When this brother is annoyed with his sister, he asks Reddit:
My father passed away when I (m26) was 22 and my sister (f29) was 25. With this in mind, my sister, after getting engaged, asked me if I would do the honor of walking her down the aisle. At first I was elated and so I enthusiastically agreed. Then things quickly changed after my sister realized that my wife was pregnant.
In the proceeding months my sister made my wife's life hell (who initially had been one of her bridesmaids, but was relatively recently informed that she will not be one). Originally it was fine but as my wife's pregnancy became visible, my sister would at times taunt her and make rude comments towards her.
During her bachelorette party (just a few days ago), she even yelled at her because she was ruining her fun by being too distracting and 'not-drinking' (I kid you not). The ensuing onslaught resulted in my wife being removed as one of her bridesmaids.
She even left my PREGNANT wife on the side of the road as my sister made her way to a party planned, in part, by my wife and in a limosine paid for by me.
This coupled with the fact that she had asked me recently to ask my wife to stay at home, 'because her pregnancy will take attention away from her on her special day', just broke me. I called her up yesterday, after I found out what she said to my wife, and I told her that I will not be attending the wedding and that she will have to find someone else to walk her down the aisle.
That's when the calls began. Everyone has been calling me, telling me that I am overreacting and that I am intentionally trying to sabotage her wedding.
She even called to yell at me, and told me she had always hated 'that b@#ch' while referring to my wife. I told her to fu$%k off ofc.
My mother has been extremely sympathetic towards my wife and she agrees with me. My wife has been crying over this and she has herself received an onslaught of messages.

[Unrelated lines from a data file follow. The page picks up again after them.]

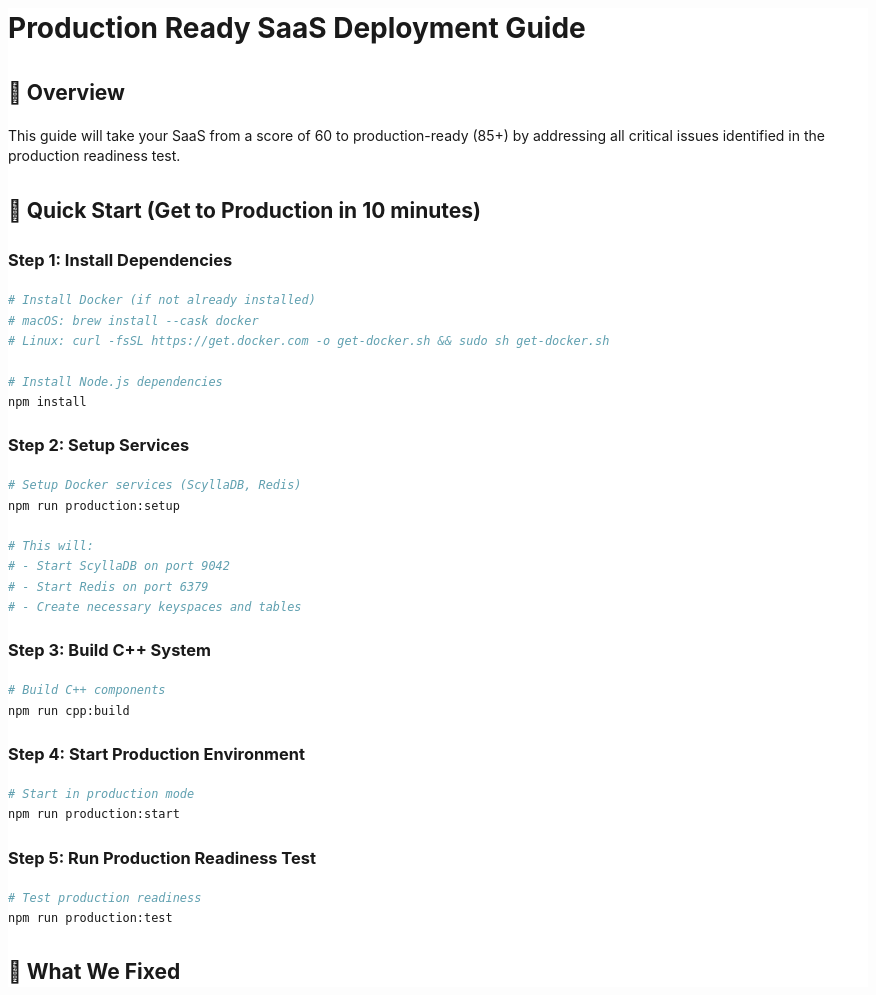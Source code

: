 # Production Ready SaaS Deployment Guide

## 🎯 Overview

This guide will take your SaaS from a score of 60 to production-ready (85+) by addressing all critical issues identified in the production readiness test.

## 🚀 Quick Start (Get to Production in 10 minutes)

### Step 1: Install Dependencies
```bash
# Install Docker (if not already installed)
# macOS: brew install --cask docker
# Linux: curl -fsSL https://get.docker.com -o get-docker.sh && sudo sh get-docker.sh

# Install Node.js dependencies
npm install
```

### Step 2: Setup Services
```bash
# Setup Docker services (ScyllaDB, Redis)
npm run production:setup

# This will:
# - Start ScyllaDB on port 9042
# - Start Redis on port 6379  
# - Create necessary keyspaces and tables
```

### Step 3: Build C++ System
```bash
# Build C++ components
npm run cpp:build
```

### Step 4: Start Production Environment
```bash
# Start in production mode
npm run production:start
```

### Step 5: Run Production Readiness Test
```bash
# Test production readiness
npm run production:test
```

## 🔧 What We Fixed
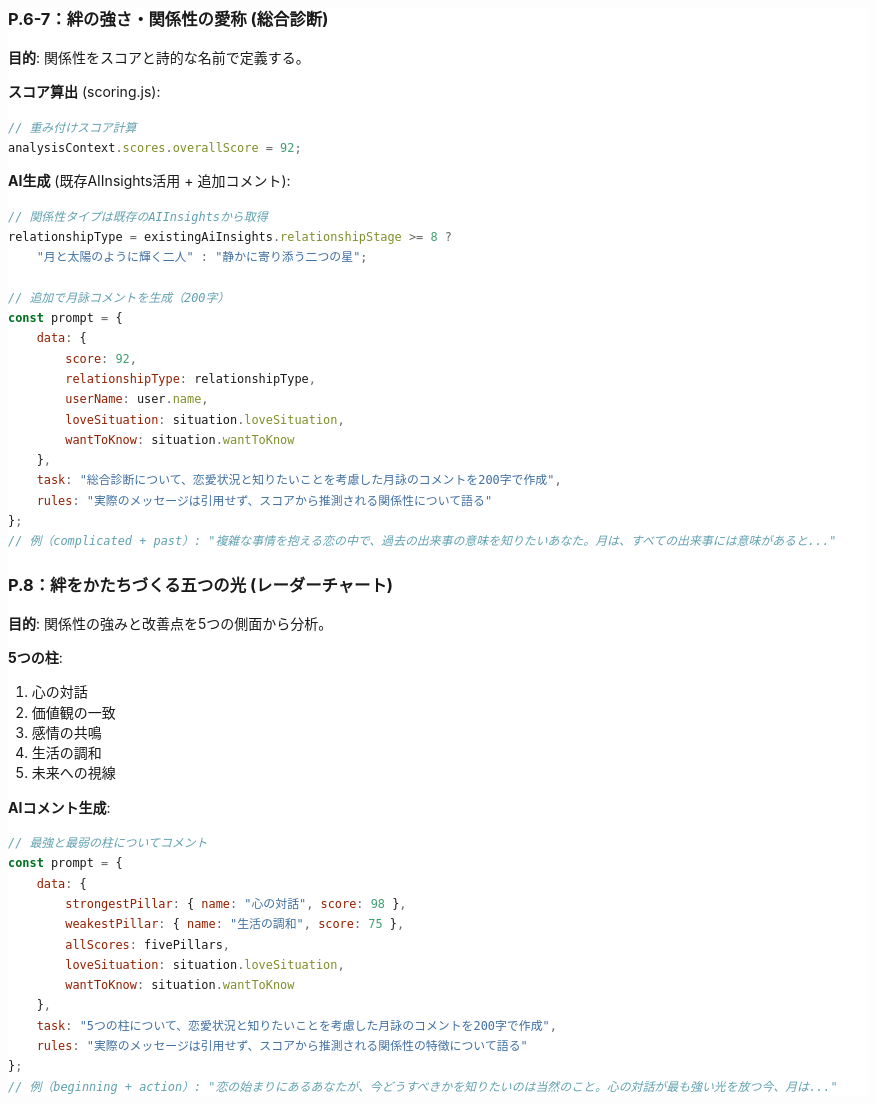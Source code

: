 ### P.6-7：絆の強さ・関係性の愛称 (総合診断)
**目的**: 関係性をスコアと詩的な名前で定義する。

**スコア算出** (scoring.js):
```javascript
// 重み付けスコア計算
analysisContext.scores.overallScore = 92;
```

**AI生成** (既存AIInsights活用 + 追加コメント):
```javascript
// 関係性タイプは既存のAIInsightsから取得
relationshipType = existingAiInsights.relationshipStage >= 8 ? 
    "月と太陽のように輝く二人" : "静かに寄り添う二つの星";

// 追加で月詠コメントを生成（200字）
const prompt = {
    data: {
        score: 92,
        relationshipType: relationshipType,
        userName: user.name,
        loveSituation: situation.loveSituation,
        wantToKnow: situation.wantToKnow
    },
    task: "総合診断について、恋愛状況と知りたいことを考慮した月詠のコメントを200字で作成",
    rules: "実際のメッセージは引用せず、スコアから推測される関係性について語る"
};
// 例（complicated + past）: "複雑な事情を抱える恋の中で、過去の出来事の意味を知りたいあなた。月は、すべての出来事には意味があると..."
```

### P.8：絆をかたちづくる五つの光 (レーダーチャート)
**目的**: 関係性の強みと改善点を5つの側面から分析。

**5つの柱**:
1. 心の対話
2. 価値観の一致
3. 感情の共鳴
4. 生活の調和
5. 未来への視線

**AIコメント生成**:
```javascript
// 最強と最弱の柱についてコメント
const prompt = {
    data: {
        strongestPillar: { name: "心の対話", score: 98 },
        weakestPillar: { name: "生活の調和", score: 75 },
        allScores: fivePillars,
        loveSituation: situation.loveSituation,
        wantToKnow: situation.wantToKnow
    },
    task: "5つの柱について、恋愛状況と知りたいことを考慮した月詠のコメントを200字で作成",
    rules: "実際のメッセージは引用せず、スコアから推測される関係性の特徴について語る"
};
// 例（beginning + action）: "恋の始まりにあるあなたが、今どうすべきかを知りたいのは当然のこと。心の対話が最も強い光を放つ今、月は..."
```
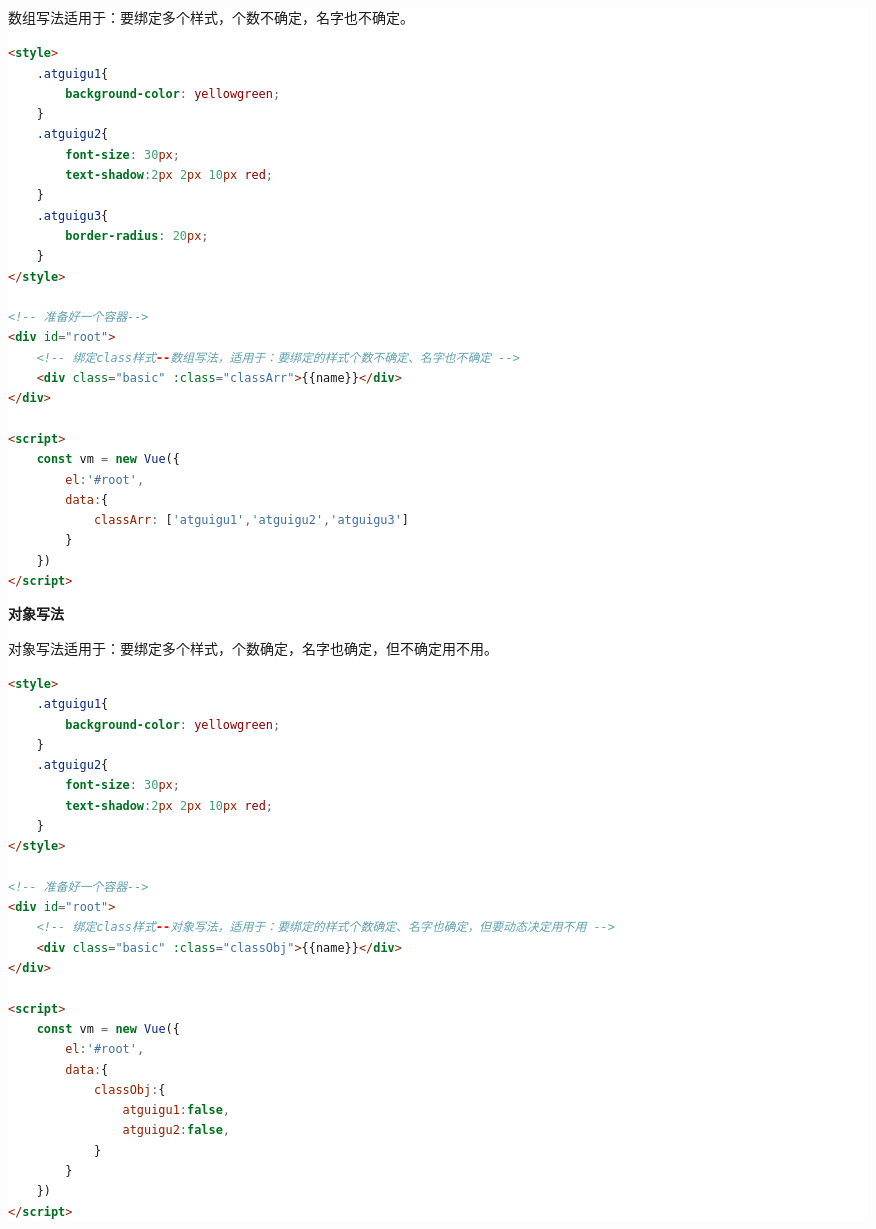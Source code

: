 数组写法适用于：要绑定多个样式，个数不确定，名字也不确定。

```html
<style>
    .atguigu1{
        background-color: yellowgreen;
    }
    .atguigu2{
        font-size: 30px;
        text-shadow:2px 2px 10px red;
    }
    .atguigu3{
        border-radius: 20px;
    }
</style>

<!-- 准备好一个容器-->
<div id="root">
    <!-- 绑定class样式--数组写法，适用于：要绑定的样式个数不确定、名字也不确定 -->
	<div class="basic" :class="classArr">{{name}}</div>
</div>

<script>
	const vm = new Vue({
        el:'#root',
        data:{
            classArr: ['atguigu1','atguigu2','atguigu3']
        }
    })
</script>
```

**对象写法**

对象写法适用于：要绑定多个样式，个数确定，名字也确定，但不确定用不用。

```html
<style>
    .atguigu1{
        background-color: yellowgreen;
    }
    .atguigu2{
        font-size: 30px;
        text-shadow:2px 2px 10px red;
    }
</style>

<!-- 准备好一个容器-->
<div id="root">
    <!-- 绑定class样式--对象写法，适用于：要绑定的样式个数确定、名字也确定，但要动态决定用不用 -->
	<div class="basic" :class="classObj">{{name}}</div>
</div>

<script>
	const vm = new Vue({
        el:'#root',
        data:{
            classObj:{
                atguigu1:false,
                atguigu2:false,
			}
        }
    })
</script>
```

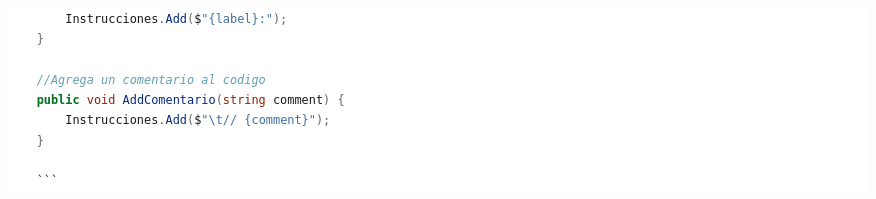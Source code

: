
 ```C#
        Instrucciones.Add($"{label}:");
    }

    //Agrega un comentario al codigo
    public void AddComentario(string comment) {
        Instrucciones.Add($"\t// {comment}");
    }

    ```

I blocked all my relatives (except my mother ofc) and am planning a trip to Disneyland for my wife and I on the day of my sister's wedding (as I already booked the days off from work and Disney is where my wife and I went on our first date, when we lived in LA). This news has started its own onslaught. Nevertheless AITA?
butternutattack writes:
Imo these bridezillas are already a@#holes, they're just using 'their special day' as an excuse to let loose their entitlement, selfishness, and generally abusive behavior.
Let the trash take its self out, OP. Your sister isn't saying anything she didn't already believe, wedding or no wedding. NTA.
gnothro writes:
NTA. Frankly after what you described, I wouldn't even be on talking terms with her until she apologizes bigtime to your spouse. And anyone who takes sister's side after hearing the full story can f&*k off as well.
You stood up for your wife when it was maybe easier to go along to get along... Good job.
flimsycathartic7 writes:
NTA. Your sister systematically cut down and emotionally terrorized your wife for months before this incident and she sucked it up. Despite this she still planned the bachelorette party, some of which was paid for by you, then had the audacity to say your wife is ruining her good time by not drinking.
Then endangers her and your unborn child by ditching her on the side of the road. Nevermind the wedding duties… you are completely justified on never speaking to your sister again.